University of London anthropologist David Graeber’s book Debt: The First 5000 Years, turns this received wisdom on its head. For centuries, there were institutions that put social controls on debt, in recognition of its potential harm to society. Whether it was Mesopotamian sacred kingship, Mosaic jubilees, Canon Law or Islamic Sharia, the leaders of society reigned in the debtors. No longer, observes the author. We are now witnessing the rise of the first planetary administrative system designed to protect the interests of creditors over the social contract. The banksters and beancounters rule the world.
The standard story on the beginnings of money goes something like this: way back in prehistory, someone had one goat too many. A neighbour had a flock of chickens. The two met and decided to exchange a goat for an agreed upon number of chickens. Later, barter gave way to coinage. Currency could stand in as a quantifiable measure for goats or chickens, or anything else. After that came credit-promissory notes, bills of exchange etc.
Wrong, says anthropologist Graeber, who argues that “the earliest forms of money were the kind that one finds in stateless societies (Solomon Island feather money, Iroquois wampum) that were mostly used to arrange marriages, resolve blood feuds, and fiddle with other sorts of relations between people, rather than to buy and sell commodities.”

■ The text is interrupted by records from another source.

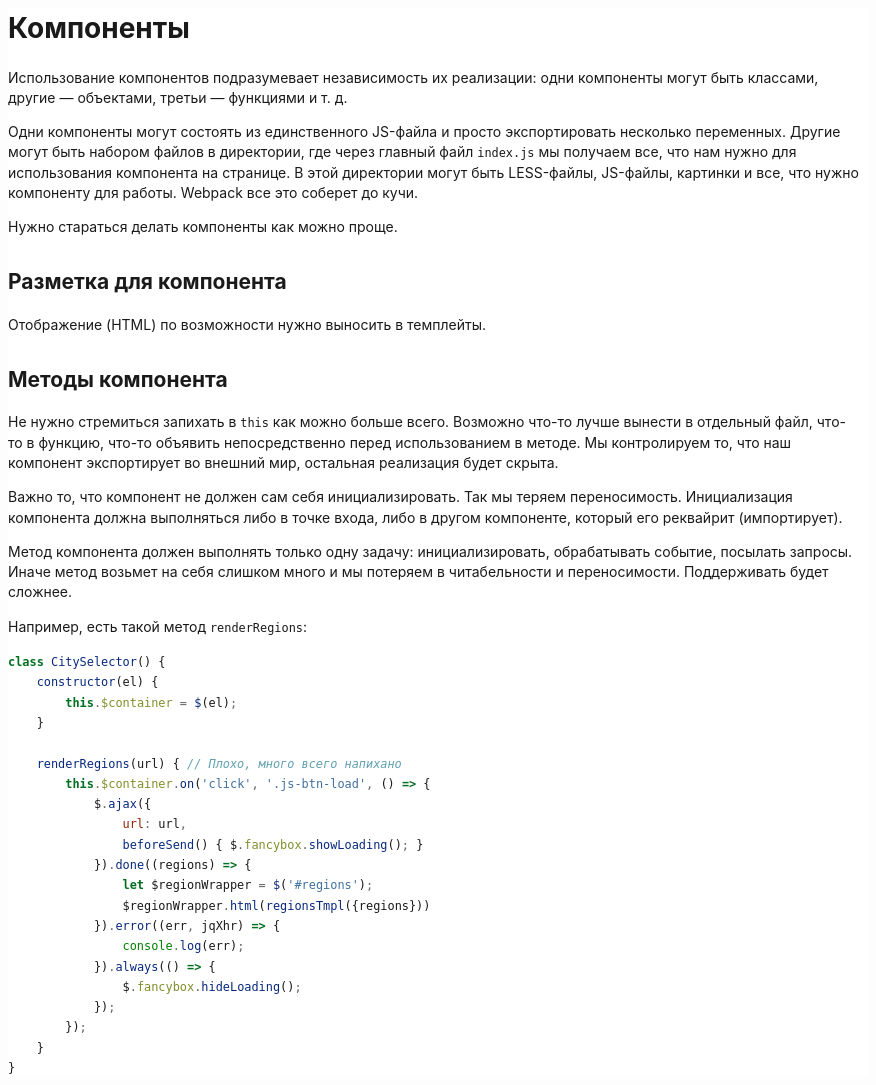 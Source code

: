# Компоненты
Использование компонентов подразумевает независимость их реализации: одни компоненты могут быть классами, другие — объектами, третьи — функциями и т. д.

Одни компоненты могут состоять из единственного JS-файла и просто экспортировать несколько переменных. Другие могут быть набором файлов в директории, где через главный файл `index.js` мы получаем все, что нам нужно для использования компонента на странице. В этой директории могут быть LESS-файлы, JS-файлы, картинки и все, что нужно компоненту для работы. Webpack все это соберет до кучи.

Нужно стараться делать компоненты как можно проще.

## Разметка для компонента
Отображение (HTML) по возможности нужно выносить в темплейты.

## Методы компонента
Не нужно стремиться запихать в `this` как можно больше всего. Возможно что-то лучше вынести в отдельный файл, что-то в функцию, что-то объявить непосредственно перед использованием в методе. Мы контролируем то, что наш компонент экспортирует во внешний мир, остальная реализация будет скрыта.

Важно то, что компонент не должен сам себя инициализировать. Так мы теряем переносимость. Инициализация компонента должна выполняться либо в точке входа, либо в другом компоненте, который его реквайрит (импортирует).

Метод компонента должен выполнять только одну задачу: инициализировать, обрабатывать событие, посылать запросы. Иначе метод возьмет на себя слишком много и мы потеряем в читабельности и переносимости. Поддерживать будет сложнее.

Например, есть такой метод `renderRegions`:

```js
class CitySelector() {
    constructor(el) {
        this.$container = $(el);
    }

    renderRegions(url) { // Плохо, много всего напихано
        this.$container.on('click', '.js-btn-load', () => {
            $.ajax({
                url: url,
                beforeSend() { $.fancybox.showLoading(); }
            }).done((regions) => {
                let $regionWrapper = $('#regions');
                $regionWrapper.html(regionsTmpl({regions}))
            }).error((err, jqXhr) => {
                console.log(err);
            }).always(() => {
                $.fancybox.hideLoading();
            });
        });
    }
}
```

The first economic exchanges, in a tribal setting, were based on networks of mutual support and reciprocity. Early tribal societies were more about giving away than hoarding, because the gift economy strengthened the network of mutual obligations. Graeber’s anthropological point of view supports the ideas of University of Bologna professor of economics Stefano Zamagni, who has long argued that reciprocity runs prior to market relations. (A family governed entirely by market relations would be a nightmare, Zamagni observes.)